El nuevo año trajo bajo el brazo una meditada provocación norteamericana. Es el asesinato en las proximidades del Aeropuerto de Bagdad –en Irak- del Comandante Qasem Soleimani, líder militar iraní de una fuerza especial de combate en el caliente territorio del Medio Oriente. Ésta fuerza responde a Ali Jamenei, la autoridad religiosa que ostenta el máximo poder de la República islámica de Irán.

Dentro de los múltiples caminos para abordar este tema tomaremos dos cuestiones que aparecen como centrales: Uno: La histórica relación entre EEUU e Irán, contando con la importancia de este país en la región. Dos: Las motivaciones de este hecho y los que riesgos que escale hacia un conflicto mundial.

Por separado se considerará el modo que el mismo incide sobre el novel gobierno Argentino, en medio de sus debates sobre cómo pararse ante esta realidad, desde la compleja situación económica que atraviesa, con la llamada “deuda” como principal protagonista.

 

IRÁN, HEREDERO DE LOS PERSAS, UNA CLAVE EN MEDIO ORIENTE

Irán, que cuenta actualmente con una población de 83 millones de personas, es –junto con Irak- una de las civilizaciones más antiguas. Conocido en Occidente como Persia, es una síntesis entre las culturas preislámicas e islámicas. Desde los inicios del siglo XX el petróleo, explotado inicialmente por el Reino Unido, ocupa el centro de su economía, siendo el cuarto productor mundial de petróleo y el primero de gas.

En 1951 un gobierno nacionalista encabezado por el Primer Ministro Mohamed Mossadeq, empujado por un pueblo harto de recibir migajas (16%) de los beneficios de su explotación, decidió nacionalizar el petróleo.

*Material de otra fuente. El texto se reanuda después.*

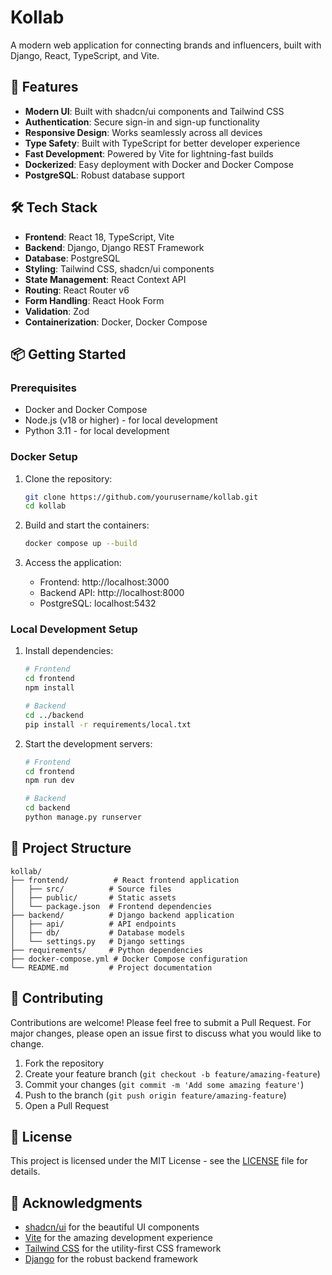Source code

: # Kollab

A modern web application for connecting brands and influencers, built with Django, React, TypeScript, and Vite.

## 🚀 Features

- **Modern UI**: Built with shadcn/ui components and Tailwind CSS
- **Authentication**: Secure sign-in and sign-up functionality
- **Responsive Design**: Works seamlessly across all devices
- **Type Safety**: Built with TypeScript for better developer experience
- **Fast Development**: Powered by Vite for lightning-fast builds
- **Dockerized**: Easy deployment with Docker and Docker Compose
- **PostgreSQL**: Robust database support

## 🛠️ Tech Stack

- **Frontend**: React 18, TypeScript, Vite
- **Backend**: Django, Django REST Framework
- **Database**: PostgreSQL
- **Styling**: Tailwind CSS, shadcn/ui components
- **State Management**: React Context API
- **Routing**: React Router v6
- **Form Handling**: React Hook Form
- **Validation**: Zod
- **Containerization**: Docker, Docker Compose

## 📦 Getting Started

### Prerequisites

- Docker and Docker Compose
- Node.js (v18 or higher) - for local development
- Python 3.11 - for local development

### Docker Setup

1. Clone the repository:

   ```bash
   git clone https://github.com/yourusername/kollab.git
   cd kollab
   ```

2. Build and start the containers:

   ```bash
   docker compose up --build
   ```

3. Access the application:
   - Frontend: http://localhost:3000
   - Backend API: http://localhost:8000
   - PostgreSQL: localhost:5432

### Local Development Setup

1. Install dependencies:

   ```bash
   # Frontend
   cd frontend
   npm install

   # Backend
   cd ../backend
   pip install -r requirements/local.txt
   ```

2. Start the development servers:

   ```bash
   # Frontend
   cd frontend
   npm run dev

   # Backend
   cd backend
   python manage.py runserver
   ```

## 📁 Project Structure

```
kollab/
├── frontend/          # React frontend application
│   ├── src/          # Source files
│   ├── public/       # Static assets
│   └── package.json  # Frontend dependencies
├── backend/          # Django backend application
│   ├── api/          # API endpoints
│   ├── db/           # Database models
│   └── settings.py   # Django settings
├── requirements/     # Python dependencies
├── docker-compose.yml # Docker Compose configuration
└── README.md         # Project documentation
```

## 🤝 Contributing

Contributions are welcome! Please feel free to submit a Pull Request. For major changes, please open an issue first to discuss what you would like to change.

1. Fork the repository
2. Create your feature branch (`git checkout -b feature/amazing-feature`)
3. Commit your changes (`git commit -m 'Add some amazing feature'`)
4. Push to the branch (`git push origin feature/amazing-feature`)
5. Open a Pull Request

## 📝 License

This project is licensed under the MIT License - see the [LICENSE](LICENSE) file for details.

## 🙏 Acknowledgments

- [shadcn/ui](https://ui.shadcn.com/) for the beautiful UI components
- [Vite](https://vitejs.dev/) for the amazing development experience
- [Tailwind CSS](https://tailwindcss.com/) for the utility-first CSS framework
- [Django](https://www.djangoproject.com/) for the robust backend framework
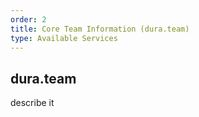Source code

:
 ```yaml
---
order: 2
title: Core Team Information (dura.team)
type: Available Services
---
```


## dura.team

describe it
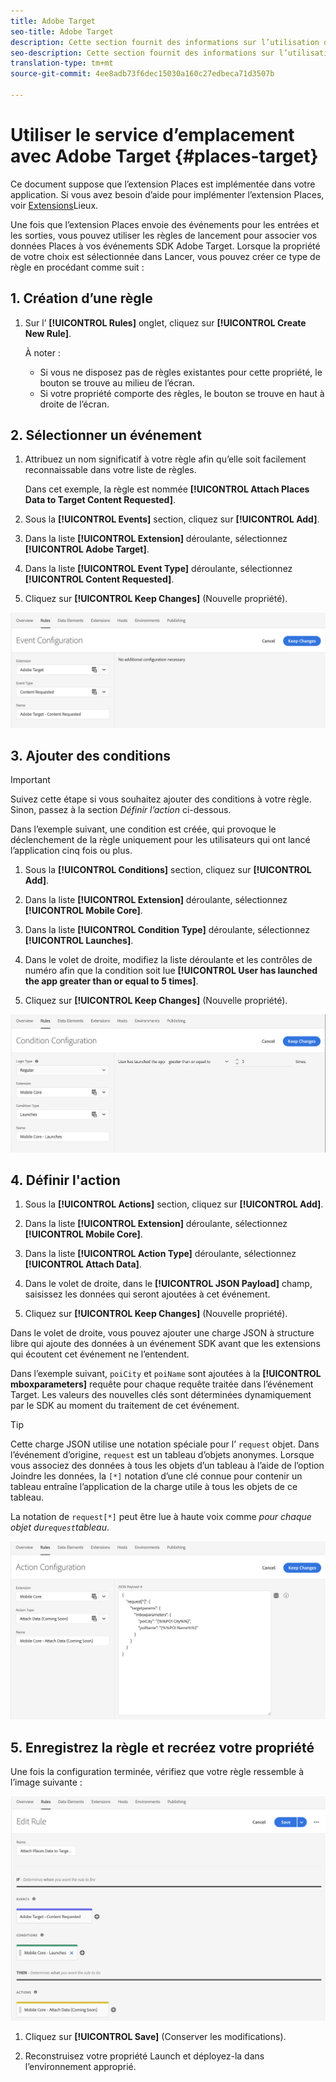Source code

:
 ```yaml
---
title: Adobe Target
seo-title: Adobe Target
description: Cette section fournit des informations sur l’utilisation du service d’emplacement avec Adobe Target.
seo-description: Cette section fournit des informations sur l’utilisation du service d’emplacement avec Adobe Target.
translation-type: tm+mt
source-git-commit: 4ee8adb73f6dec15030a160c27edbeca71d3507b

---
```



# Utiliser le service d’emplacement avec Adobe Target {#places-target}

Ce document suppose que l’extension Places est implémentée dans votre application. Si vous avez besoin d’aide pour implémenter l’extension Places, voir [Extensions](/help/places-ext-aep-sdks/places-extension/places-extension.md)Lieux.

Une fois que l’extension Places envoie des événements pour les entrées et les sorties, vous pouvez utiliser les règles de lancement pour associer vos données Places à vos événements SDK Adobe Target. Lorsque la propriété de votre choix est sélectionnée dans Lancer, vous pouvez créer ce type de règle en procédant comme suit :

## 1. Création d’une règle

1. Sur l’ **[!UICONTROL Rules]** onglet, cliquez sur **[!UICONTROL Create New Rule]**.

   À noter :

   * Si vous ne disposez pas de règles existantes pour cette propriété, le bouton se trouve au milieu de l’écran.
   * Si votre propriété comporte des règles, le bouton se trouve en haut à droite de l’écran.

## 2. Sélectionner un événement

1. Attribuez un nom significatif à votre règle afin qu’elle soit facilement reconnaissable dans votre liste de règles.

   Dans cet exemple, la règle est nommée **[!UICONTROL Attach Places Data to Target Content Requested]**.

1. Sous la **[!UICONTROL Events]** section, cliquez sur **[!UICONTROL Add]**.

1. Dans la liste **[!UICONTROL Extension]** déroulante, sélectionnez **[!UICONTROL Adobe Target]**.

1. Dans la liste **[!UICONTROL Event Type]** déroulante, sélectionnez **[!UICONTROL Content Requested]**.

1. Cliquez sur **[!UICONTROL Keep Changes]** (Nouvelle propriété).

![ajouter un événement](/help/assets/ad-setEvent_target.png)

## 3. Ajouter des conditions

>[!IMPORTANT]
>
>Suivez cette étape si vous souhaitez ajouter des conditions à votre règle. Sinon, passez à la section *Définir l’action* ci-dessous.

Dans l’exemple suivant, une condition est créée, qui provoque le déclenchement de la règle uniquement pour les utilisateurs qui ont lancé l’application cinq fois ou plus.

1. Sous la **[!UICONTROL Conditions]** section, cliquez sur **[!UICONTROL Add]**.

1. Dans la liste **[!UICONTROL Extension]** déroulante, sélectionnez **[!UICONTROL Mobile Core]**.

1. Dans la liste **[!UICONTROL Condition Type]** déroulante, sélectionnez **[!UICONTROL Launches]**.

1. Dans le volet de droite, modifiez la liste déroulante et les contrôles de numéro afin que la condition soit lue **[!UICONTROL User has launched the app greater than or equal to 5 times]**.

1. Cliquez sur **[!UICONTROL Keep Changes]** (Nouvelle propriété).

![ajouter une condition](/help/assets/ad-setCondition_target.png)

## 4. Définir l'action

1. Sous la **[!UICONTROL Actions]** section, cliquez sur **[!UICONTROL Add]**.

1. Dans la liste **[!UICONTROL Extension]** déroulante, sélectionnez **[!UICONTROL Mobile Core]**.

1. Dans la liste **[!UICONTROL Action Type]** déroulante, sélectionnez **[!UICONTROL Attach Data]**.

1. Dans le volet de droite, dans le **[!UICONTROL JSON Payload]** champ, saisissez les données qui seront ajoutées à cet événement.

1. Cliquez sur **[!UICONTROL Keep Changes]** (Nouvelle propriété).

Dans le volet de droite, vous pouvez ajouter une charge JSON à structure libre qui ajoute des données à un événement SDK avant que les extensions qui écoutent cet événement ne l’entendent.

Dans l’exemple suivant, `poiCity` et `poiName` sont ajoutées à la **[!UICONTROL mboxparameters]** requête pour chaque requête traitée dans l’événement Target. Les valeurs des nouvelles clés sont déterminées dynamiquement par le SDK au moment du traitement de cet événement.

>[!TIP]
>
>Cette charge JSON utilise une notation spéciale pour l’ `request` objet. Dans l’événement d’origine, `request` est un tableau d’objets anonymes. Lorsque vous associez des données à tous les objets d’un tableau à l’aide de l’option Joindre les données, la `[*]` notation d’une clé connue pour contenir un tableau entraîne l’application de la charge utile à tous les objets de ce tableau.
>
>La notation de `request[*]` peut être lue à haute voix comme _pour chaque objet du`request`tableau_.

![définir l'action](/help/assets/ad-setAction-target.png)

## 5. Enregistrez la règle et recréez votre propriété

Une fois la configuration terminée, vérifiez que votre règle ressemble à l’image suivante :

![règle terminée](/help/assets/ad-ruleComplete-target.png)

1. Cliquez sur **[!UICONTROL Save]** (Conserver les modifications).

1. Reconstruisez votre propriété Launch et déployez-la dans l’environnement approprié.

La declinación del poder británico hizo que solicitaran el apoyo norteamericano para dar un Golpe de Estado. En 1953 expulsaron al gobierno de Mossadeq, el primero elegido por el voto del pueblo. La monarquía recuperó el poder que estaba perdiendo. EEUU y sus socios europeos quedaron al frente del negocio petrolero, desplegando una poderosa relación con el poder mientras un fuerte sentimiento antinorteamericano crecía en la población. Una prueba de esa relación lo da el hecho que el Presidente norteamericano Jimmy Carter celebrara –en Teherán- la llegada del año 1978 junto al monarca iraní.

El intento de la monarquía de occidentalizar la tradicional cultura persa terminó generando las condiciones para una triunfante insurrección popular que –en 1979- encabezada por el ayatollah Ruhollah Komeini puso fin a ese estado de cosas e Irán se transformó, de la mano de fuerzas islámicos, en el actual Estado islámico, con una dualidad estructural del poder. Uno proveniente de la soberanía popular y del Islam el otro.   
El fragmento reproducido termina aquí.